Interacting vortices: idealized examples and relevance to the atmosphere

by Mathew Barlow, UML Professor of Climate Science

This is a brief discussion of some of the ways different isolated areas of vorticity – vortices – can interact with each other and how those interactions are relevant to the atmosphere. (And ocean, but that’s for another time.)

Vorticity is a local measure of rotation: if you dropped a pinwheel or rotor into the flow at a point, whether or not the pinwheel or rotor turned would tell you whether there was any local rotation.

The wind field associated with an isolated area of vorticity extends out beyond the vorticity. Here’s an example for a disk of constant vorticity (a Rankine vortex). Red is constant positive vorticity, white is zero vorticity.

In the area of vorticity (red), the air is locally rotating; everywhere else the air is moving but not locally rotating. Here is a visualization that includes little rotors (‘+’ marks) to visualize the local rotation. Note that outside the disk of vorticity the rotors are moving but not turning whereas inside the disk of vorticity the rotors are moving and turning. Inside the vorticity area, the rotors are maintaining the same relationship to each other – this is called “solid body rotation” since that part of the fluid is moving like a solid.

So if isolated areas of vorticity (vortices) are close to each other, they can interact as the wind field of each moves (advects) the vorticity of the other. The interactions can take a variety of forms depending on relative strength, size, and motion of the two vortices.

For two vortices rotating in the same direction, the simplest case is the two orbiting each other. (This effect does not require the rotation of the Earth; this idealized case has f=0.)

Does this happen in the atmosphere? Yes, most clearly when tropical cyclones come close to each other. This interaction is often called the “Fujiwhara effect.” Here’s an example with two different-sized typhoons.

For two vortices rotating in opposite directions, the simplest interaction is for them to move in lockstep, with positive vorticity north of negative vorticity (+/-) moving eastward and negative vorticity north of positive vorticity (-/+) moving westward:

Isolated positive-negative pairs don’t tend to occur that often in large-scale atmospheric flow, but they can occur embedded within the westerlies. A negative-north / positive south pair in the westerlies can lead to a Rex block and a positive-north / negative-south pair can be realized as a jet streak. In a Rex block, the westward movement of the pair opposes the westerlies and can lead to a stationary blocking feature, whereas in a jet streak, the eastward movement of the pair outpaces the westerlies, leading to a feature that moves through the westerly flow.
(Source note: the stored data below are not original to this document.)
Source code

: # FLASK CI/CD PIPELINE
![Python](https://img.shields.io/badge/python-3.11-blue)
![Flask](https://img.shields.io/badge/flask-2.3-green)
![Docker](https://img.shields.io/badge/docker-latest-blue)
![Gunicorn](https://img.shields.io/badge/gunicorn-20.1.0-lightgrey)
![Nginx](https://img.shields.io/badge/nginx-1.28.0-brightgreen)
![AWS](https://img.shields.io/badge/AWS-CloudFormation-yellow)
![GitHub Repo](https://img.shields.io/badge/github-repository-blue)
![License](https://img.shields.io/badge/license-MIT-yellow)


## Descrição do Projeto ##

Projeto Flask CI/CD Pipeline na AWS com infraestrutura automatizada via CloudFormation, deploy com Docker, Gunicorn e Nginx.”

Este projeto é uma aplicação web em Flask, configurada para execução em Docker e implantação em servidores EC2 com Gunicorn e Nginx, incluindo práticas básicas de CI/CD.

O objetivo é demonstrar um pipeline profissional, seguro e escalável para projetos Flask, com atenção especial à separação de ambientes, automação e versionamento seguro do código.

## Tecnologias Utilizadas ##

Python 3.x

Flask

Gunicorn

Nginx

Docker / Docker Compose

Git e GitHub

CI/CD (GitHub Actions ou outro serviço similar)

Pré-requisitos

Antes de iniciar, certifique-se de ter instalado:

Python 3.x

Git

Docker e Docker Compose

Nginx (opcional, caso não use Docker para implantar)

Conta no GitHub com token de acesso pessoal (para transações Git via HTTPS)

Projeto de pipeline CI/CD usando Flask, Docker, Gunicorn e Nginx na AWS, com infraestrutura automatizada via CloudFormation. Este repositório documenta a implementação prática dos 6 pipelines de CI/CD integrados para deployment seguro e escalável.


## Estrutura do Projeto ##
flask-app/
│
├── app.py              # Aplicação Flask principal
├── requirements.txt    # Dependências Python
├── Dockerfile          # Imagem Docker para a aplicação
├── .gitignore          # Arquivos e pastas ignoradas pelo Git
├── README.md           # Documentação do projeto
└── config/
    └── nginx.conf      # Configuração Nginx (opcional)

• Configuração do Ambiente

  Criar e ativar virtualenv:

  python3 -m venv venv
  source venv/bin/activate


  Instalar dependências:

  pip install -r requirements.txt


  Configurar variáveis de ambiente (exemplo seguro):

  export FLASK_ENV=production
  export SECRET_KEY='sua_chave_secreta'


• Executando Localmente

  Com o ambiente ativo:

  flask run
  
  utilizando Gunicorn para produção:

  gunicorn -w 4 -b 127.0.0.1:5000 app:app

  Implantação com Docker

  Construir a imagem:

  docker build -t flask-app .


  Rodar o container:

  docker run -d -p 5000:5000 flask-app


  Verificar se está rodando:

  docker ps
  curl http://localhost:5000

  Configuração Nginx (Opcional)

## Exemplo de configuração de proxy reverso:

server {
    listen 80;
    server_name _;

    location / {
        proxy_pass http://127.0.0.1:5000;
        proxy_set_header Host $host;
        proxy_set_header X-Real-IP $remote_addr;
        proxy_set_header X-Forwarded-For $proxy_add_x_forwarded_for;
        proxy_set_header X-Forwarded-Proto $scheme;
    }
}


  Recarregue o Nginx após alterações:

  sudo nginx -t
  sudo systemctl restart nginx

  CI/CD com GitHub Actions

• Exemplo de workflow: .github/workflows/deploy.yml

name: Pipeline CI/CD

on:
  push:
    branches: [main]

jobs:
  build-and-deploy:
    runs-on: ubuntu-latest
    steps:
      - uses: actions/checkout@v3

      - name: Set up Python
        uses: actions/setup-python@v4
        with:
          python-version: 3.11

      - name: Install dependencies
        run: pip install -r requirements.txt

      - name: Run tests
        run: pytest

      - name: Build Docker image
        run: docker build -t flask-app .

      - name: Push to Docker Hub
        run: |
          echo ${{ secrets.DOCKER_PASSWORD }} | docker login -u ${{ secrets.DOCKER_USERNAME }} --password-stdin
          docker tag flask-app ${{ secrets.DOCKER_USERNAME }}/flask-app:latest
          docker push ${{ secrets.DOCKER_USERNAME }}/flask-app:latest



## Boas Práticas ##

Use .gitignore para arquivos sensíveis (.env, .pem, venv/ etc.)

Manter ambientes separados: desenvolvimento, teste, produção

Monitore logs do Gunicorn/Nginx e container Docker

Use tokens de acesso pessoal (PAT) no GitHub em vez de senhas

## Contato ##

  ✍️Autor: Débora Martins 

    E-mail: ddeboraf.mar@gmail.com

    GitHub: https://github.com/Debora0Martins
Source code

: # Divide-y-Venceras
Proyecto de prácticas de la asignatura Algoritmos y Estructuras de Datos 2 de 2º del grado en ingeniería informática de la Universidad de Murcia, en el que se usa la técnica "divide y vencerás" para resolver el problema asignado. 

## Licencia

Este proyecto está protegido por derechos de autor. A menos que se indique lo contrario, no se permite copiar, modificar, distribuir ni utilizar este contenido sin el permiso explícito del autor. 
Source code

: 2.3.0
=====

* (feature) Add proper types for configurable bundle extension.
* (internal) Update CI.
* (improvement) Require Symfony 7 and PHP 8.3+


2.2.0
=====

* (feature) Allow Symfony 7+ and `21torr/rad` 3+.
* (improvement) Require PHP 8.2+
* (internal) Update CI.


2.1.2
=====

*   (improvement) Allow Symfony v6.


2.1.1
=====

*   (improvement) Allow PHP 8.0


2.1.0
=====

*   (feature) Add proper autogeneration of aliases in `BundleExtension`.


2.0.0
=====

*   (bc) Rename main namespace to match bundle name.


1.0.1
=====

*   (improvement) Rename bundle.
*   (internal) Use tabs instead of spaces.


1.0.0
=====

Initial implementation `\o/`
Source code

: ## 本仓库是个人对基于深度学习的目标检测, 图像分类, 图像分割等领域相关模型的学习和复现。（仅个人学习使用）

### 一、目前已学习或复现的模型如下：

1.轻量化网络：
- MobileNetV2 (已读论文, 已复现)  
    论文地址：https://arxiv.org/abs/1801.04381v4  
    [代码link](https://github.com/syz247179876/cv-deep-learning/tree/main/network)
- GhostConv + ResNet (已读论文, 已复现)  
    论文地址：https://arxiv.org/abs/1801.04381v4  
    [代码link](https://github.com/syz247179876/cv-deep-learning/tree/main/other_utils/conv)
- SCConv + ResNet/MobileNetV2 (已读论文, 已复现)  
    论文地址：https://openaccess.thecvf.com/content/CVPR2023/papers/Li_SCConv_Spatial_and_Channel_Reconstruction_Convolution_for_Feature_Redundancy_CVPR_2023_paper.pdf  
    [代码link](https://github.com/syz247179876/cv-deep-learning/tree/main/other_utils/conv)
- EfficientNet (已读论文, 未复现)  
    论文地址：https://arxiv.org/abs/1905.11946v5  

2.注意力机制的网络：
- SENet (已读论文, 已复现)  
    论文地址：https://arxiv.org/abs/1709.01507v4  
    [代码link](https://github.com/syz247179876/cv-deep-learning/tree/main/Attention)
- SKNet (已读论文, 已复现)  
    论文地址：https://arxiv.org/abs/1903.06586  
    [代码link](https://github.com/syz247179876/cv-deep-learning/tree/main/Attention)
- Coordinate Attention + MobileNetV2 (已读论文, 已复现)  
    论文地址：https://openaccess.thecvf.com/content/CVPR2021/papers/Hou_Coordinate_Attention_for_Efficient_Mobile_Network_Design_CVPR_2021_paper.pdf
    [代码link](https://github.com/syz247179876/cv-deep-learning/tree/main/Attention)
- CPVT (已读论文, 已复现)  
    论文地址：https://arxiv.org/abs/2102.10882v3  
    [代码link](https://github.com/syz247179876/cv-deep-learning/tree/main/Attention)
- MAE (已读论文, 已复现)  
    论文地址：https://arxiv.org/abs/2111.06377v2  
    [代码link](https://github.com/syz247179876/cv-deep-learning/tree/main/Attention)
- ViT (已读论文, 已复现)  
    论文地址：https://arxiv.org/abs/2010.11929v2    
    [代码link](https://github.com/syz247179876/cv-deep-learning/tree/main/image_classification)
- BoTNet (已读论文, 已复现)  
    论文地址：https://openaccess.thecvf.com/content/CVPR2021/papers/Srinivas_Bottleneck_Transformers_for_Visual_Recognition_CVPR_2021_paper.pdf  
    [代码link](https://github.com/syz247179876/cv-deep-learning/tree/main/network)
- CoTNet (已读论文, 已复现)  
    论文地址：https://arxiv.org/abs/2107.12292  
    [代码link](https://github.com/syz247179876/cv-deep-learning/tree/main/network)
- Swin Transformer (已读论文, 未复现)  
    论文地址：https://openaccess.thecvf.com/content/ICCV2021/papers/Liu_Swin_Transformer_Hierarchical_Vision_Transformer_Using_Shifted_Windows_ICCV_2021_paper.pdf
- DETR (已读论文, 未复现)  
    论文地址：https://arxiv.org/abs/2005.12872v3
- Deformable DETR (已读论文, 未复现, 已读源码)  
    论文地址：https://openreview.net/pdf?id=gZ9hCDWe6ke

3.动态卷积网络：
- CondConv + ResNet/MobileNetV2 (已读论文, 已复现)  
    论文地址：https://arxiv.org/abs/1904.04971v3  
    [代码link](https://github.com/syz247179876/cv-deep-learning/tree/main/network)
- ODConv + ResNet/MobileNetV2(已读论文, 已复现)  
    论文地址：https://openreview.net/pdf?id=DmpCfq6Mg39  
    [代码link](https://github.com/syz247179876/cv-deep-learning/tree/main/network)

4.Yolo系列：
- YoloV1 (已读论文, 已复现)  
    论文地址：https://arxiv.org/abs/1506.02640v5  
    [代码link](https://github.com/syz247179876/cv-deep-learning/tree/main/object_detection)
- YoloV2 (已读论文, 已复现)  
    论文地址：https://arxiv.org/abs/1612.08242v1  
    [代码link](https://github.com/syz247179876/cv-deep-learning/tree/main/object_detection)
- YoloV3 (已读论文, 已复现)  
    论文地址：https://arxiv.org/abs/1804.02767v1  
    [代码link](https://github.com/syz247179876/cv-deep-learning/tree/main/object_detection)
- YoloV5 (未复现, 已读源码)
In addition to these specific cases, this type of thinking can be applied quite generally, because any vorticity field, no matter how complicated, can be thought of as the sum of many individual vortices – in a similar way to how a digital image is comprised of individual pixels.

Moreover, all the cases here are for purely two-dimensional flow with no rotation of the Earth, for simplicity, but can be generalized to account for the rotation of the Earth by considering absolute vorticity instead of relative vorticity, and to account for 3D flow by considering potential vorticity.

For a brief introduction to potential vorticity, see:


Animations made using a modified version of Geoff Vallis’ barotropic vorticity program:…

To keep things as simple as possible, f is set to zero in all cases.

Further Reading

Dritschel, D.G. and Waugh, D.W., 1992. Quantification of the inelastic interaction of unequal vortices in two‐dimensional vortex dynamics. Physics of Fluids A: Fluid Dynamics4(8), pp.1737-1744.

Fujiwhara, S, 1921: The natural tendency towards symmetry of motion and its application as a principle of motion. QJRMS, 47, 287-293.

Leweke, T., Le Dizes, S. and Williamson, C.H., 2016: Dynamics and instabilities of vortex pairs. Annual Review of Fluid Mechanics48, 507-541.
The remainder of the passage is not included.